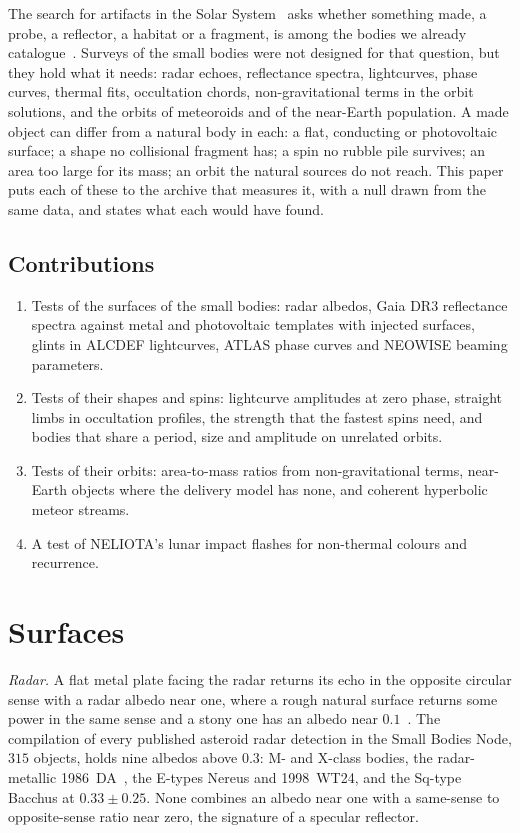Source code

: \documentclass[3p,11pt]{elsarticle}
\begin{document}
The search for artifacts in the Solar System~\cite{Freitas1983,HaqqMisra2012} asks
whether something made, a probe, a reflector, a habitat or a fragment, is among the
bodies we already catalogue~\cite{Benford2019}. Surveys of the small bodies were not
designed for that question, but they hold what it needs: radar echoes, reflectance
spectra, lightcurves, phase curves, thermal fits, occultation chords, non-gravitational
terms in the orbit solutions, and the orbits of meteoroids and of the near-Earth
population. A made object can differ from a natural body in each: a flat, conducting or
photovoltaic surface; a shape no collisional fragment has; a spin no rubble pile
survives; an area too large for its mass; an orbit the natural sources do not reach.
This paper puts each of these to the archive that measures it, with a null drawn from
the same data, and states what each would have found.

\subsection{Contributions}
\begin{enumerate}[leftmargin=*,itemsep=1pt]
\item Tests of the surfaces of the small bodies: radar albedos, Gaia DR3 reflectance
spectra against metal and photovoltaic templates with injected surfaces, glints in
ALCDEF lightcurves, ATLAS phase curves and NEOWISE beaming parameters.
\item Tests of their shapes and spins: lightcurve amplitudes at zero phase, straight
limbs in occultation profiles, the strength that the fastest spins need, and bodies that
share a period, size and amplitude on unrelated orbits.
\item Tests of their orbits: area-to-mass ratios from non-gravitational terms, near-Earth
objects where the delivery model has none, and coherent hyperbolic meteor streams.
\item A test of NELIOTA's lunar impact flashes for non-thermal colours and recurrence.
\end{enumerate}

\section{Surfaces}\label{sec:surfaces}

\emph{Radar.} A flat metal plate facing the radar returns its echo in the opposite
circular sense with a radar albedo near one, where a rough natural surface returns some
power in the same sense and a stony one has an albedo near $0.1$~\cite{Shepard2015}. The
compilation of every published asteroid radar detection in the Small Bodies Node, $315$
objects, holds nine albedos above $0.3$: M- and X-class bodies, the radar-metallic
1986~DA~\cite{Ostro1991}, the E-types Nereus and 1998~WT24, and the Sq-type Bacchus at
$0.33\pm0.25$. None combines an albedo near one with a same-sense to opposite-sense ratio
near zero, the signature of a specular reflector.
\end{document}
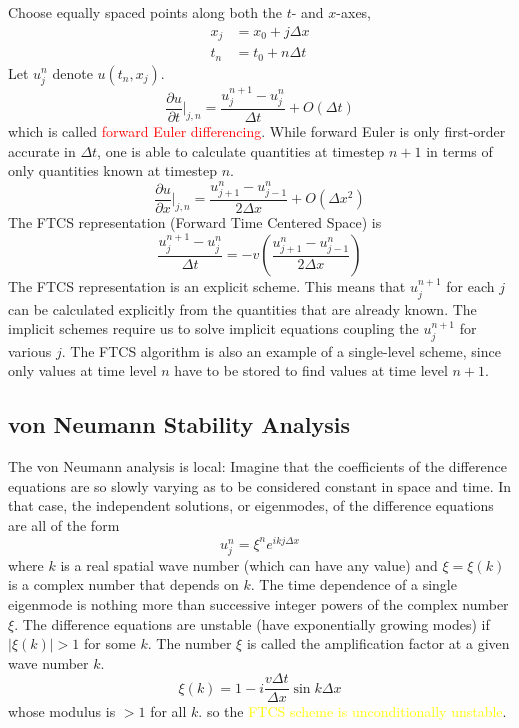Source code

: \documentclass[12pt,a4paper]{article}
\begin{document}
Choose equally spaced points along both the $t$- and $x$-axes,
\begin{align}
x_j &= x_0 +j\Delta x \\
t_n &= t_0 +n\Delta t
\end{align}
Let $u^n_j$ denote $u(t_n , x_j)$. 
\begin{equation}
\frac{\partial u}{\partial t} \Bigg|_{j,n} = \frac{u_{j}^{n+1} -u_{j}^{n} }{\Delta t} +O(\Delta t)
\end{equation}
which is called \textcolor{red}{forward Euler differencing}. While forward Euler is only first-order accurate in $\Delta t$,  one is able to calculate quantities at timestep $n+1$ in terms of only quantities known at timestep $n$. 
\begin{equation}
\frac{\partial u}{\partial x} \Bigg|_{j,n} = \frac{u_{j+1}^{n} -u_{j-1}^{n} }{2\Delta x} +O(\Delta x^2)
\end{equation}
The FTCS representation (Forward Time Centered Space) is
\begin{equation}
\frac{u_{j}^{n+1} -u_{j}^{n} }{\Delta t} = -v \left( \frac{u_{j+1}^{n} -u_{j-1}^{n} }{2\Delta x}\right)
\label{ftcs}
\end{equation}
The FTCS representation is an explicit scheme. This means that $u^{n+1}_j$ for each $j$ can be calculated explicitly from the quantities that are already known. The implicit schemes require us to solve implicit equations coupling
the $u^{n+1}_j$ for various $j$. The FTCS algorithm is also an example of a single-level scheme, since only values at time level $n$ have to be stored to find values at time level $n+1$.

\subsection{von Neumann Stability Analysis}
The von Neumann analysis is local: Imagine that the coefficients of the difference equations are so slowly varying as to be considered constant in space and time. In that case, the independent solutions, or eigenmodes, of the difference equations are all of the form
\begin{equation}
u_j^n = \xi^n e^{ikj\Delta x}
\end{equation}
where $k$ is a real spatial wave number (which can have any value) and $\xi = \xi(k)$ is a complex number that depends on $k$. The time dependence of a single eigenmode is nothing more than successive integer powers of the complex number $\xi$. The difference equations are unstable (have exponentially growing modes) if $|\xi(k)| > 1$ for some $k$. The number $\xi$ is called the amplification factor at a given wave number $k$.
\begin{equation}
\xi(k) = 1-i\frac{v\Delta t}{\Delta x} \sin k \Delta x
\end{equation}
whose modulus is $> 1$ for all $k$. so the \textcolor{yellow}{FTCS scheme is unconditionally unstable}.
\end{document}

◆ Work required:
Retype all of the listing word for word and skip the pictures.

◆ Task result:
Source code

: \documentclass[3p,11pt]{elsarticle}
\begin{document}
The search for artifacts in the Solar System~\cite{Freitas1983,HaqqMisra2012} asks
whether something made, a probe, a reflector, a habitat or a fragment, is among the
bodies we already catalogue~\cite{Benford2019}. Surveys of the small bodies were not
designed for that question, but they hold what it needs: radar echoes, reflectance
spectra, lightcurves, phase curves, thermal fits, occultation chords, non-gravitational
terms in the orbit solutions, and the orbits of meteoroids and of the near-Earth
population. A made object can differ from a natural body in each: a flat, conducting or
photovoltaic surface; a shape no collisional fragment has; a spin no rubble pile
survives; an area too large for its mass; an orbit the natural sources do not reach.
This paper puts each of these to the archive that measures it, with a null drawn from
the same data, and states what each would have found.

\subsection{Contributions}
\begin{enumerate}[leftmargin=*,itemsep=1pt]
\item Tests of the surfaces of the small bodies: radar albedos, Gaia DR3 reflectance
spectra against metal and photovoltaic templates with injected surfaces, glints in
ALCDEF lightcurves, ATLAS phase curves and NEOWISE beaming parameters.
\item Tests of their shapes and spins: lightcurve amplitudes at zero phase, straight
limbs in occultation profiles, the strength that the fastest spins need, and bodies that
share a period, size and amplitude on unrelated orbits.
\item Tests of their orbits: area-to-mass ratios from non-gravitational terms, near-Earth
objects where the delivery model has none, and coherent hyperbolic meteor streams.
\item A test of NELIOTA's lunar impact flashes for non-thermal colours and recurrence.
\end{enumerate}

\section{Surfaces}\label{sec:surfaces}

\emph{Radar.} A flat metal plate facing the radar returns its echo in the opposite
circular sense with a radar albedo near one, where a rough natural surface returns some
power in the same sense and a stony one has an albedo near $0.1$~\cite{Shepard2015}. The
compilation of every published asteroid radar detection in the Small Bodies Node, $315$
objects, holds nine albedos above $0.3$: M- and X-class bodies, the radar-metallic
1986~DA~\cite{Ostro1991}, the E-types Nereus and 1998~WT24, and the Sq-type Bacchus at
$0.33\pm0.25$. None combines an albedo near one with a same-sense to opposite-sense ratio
near zero, the signature of a specular reflector.
\end{document}
Source code

: \documentclass[12pt,a4paper]{article}
\begin{document}
Choose equally spaced points along both the $t$- and $x$-axes,
\begin{align}
x_j &= x_0 +j\Delta x \\
t_n &= t_0 +n\Delta t
\end{align}
Let $u^n_j$ denote $u(t_n , x_j)$. 
\begin{equation}
\frac{\partial u}{\partial t} \Bigg|_{j,n} = \frac{u_{j}^{n+1} -u_{j}^{n} }{\Delta t} +O(\Delta t)
\end{equation}
which is called \textcolor{red}{forward Euler differencing}. While forward Euler is only first-order accurate in $\Delta t$,  one is able to calculate quantities at timestep $n+1$ in terms of only quantities known at timestep $n$. 
\begin{equation}
\frac{\partial u}{\partial x} \Bigg|_{j,n} = \frac{u_{j+1}^{n} -u_{j-1}^{n} }{2\Delta x} +O(\Delta x^2)
\end{equation}
The FTCS representation (Forward Time Centered Space) is
\begin{equation}
\frac{u_{j}^{n+1} -u_{j}^{n} }{\Delta t} = -v \left( \frac{u_{j+1}^{n} -u_{j-1}^{n} }{2\Delta x}\right)
\label{ftcs}
\end{equation}
The FTCS representation is an explicit scheme. This means that $u^{n+1}_j$ for each $j$ can be calculated explicitly from the quantities that are already known. The implicit schemes require us to solve implicit equations coupling
the $u^{n+1}_j$ for various $j$. The FTCS algorithm is also an example of a single-level scheme, since only values at time level $n$ have to be stored to find values at time level $n+1$.

\subsection{von Neumann Stability Analysis}
The von Neumann analysis is local: Imagine that the coefficients of the difference equations are so slowly varying as to be considered constant in space and time. In that case, the independent solutions, or eigenmodes, of the difference equations are all of the form
\begin{equation}
u_j^n = \xi^n e^{ikj\Delta x}
\end{equation}
where $k$ is a real spatial wave number (which can have any value) and $\xi = \xi(k)$ is a complex number that depends on $k$. The time dependence of a single eigenmode is nothing more than successive integer powers of the complex number $\xi$. The difference equations are unstable (have exponentially growing modes) if $|\xi(k)| > 1$ for some $k$. The number $\xi$ is called the amplification factor at a given wave number $k$.
\begin{equation}
\xi(k) = 1-i\frac{v\Delta t}{\Delta x} \sin k \Delta x
\end{equation}
whose modulus is $> 1$ for all $k$. so the \textcolor{yellow}{FTCS scheme is unconditionally unstable}.
\end{document}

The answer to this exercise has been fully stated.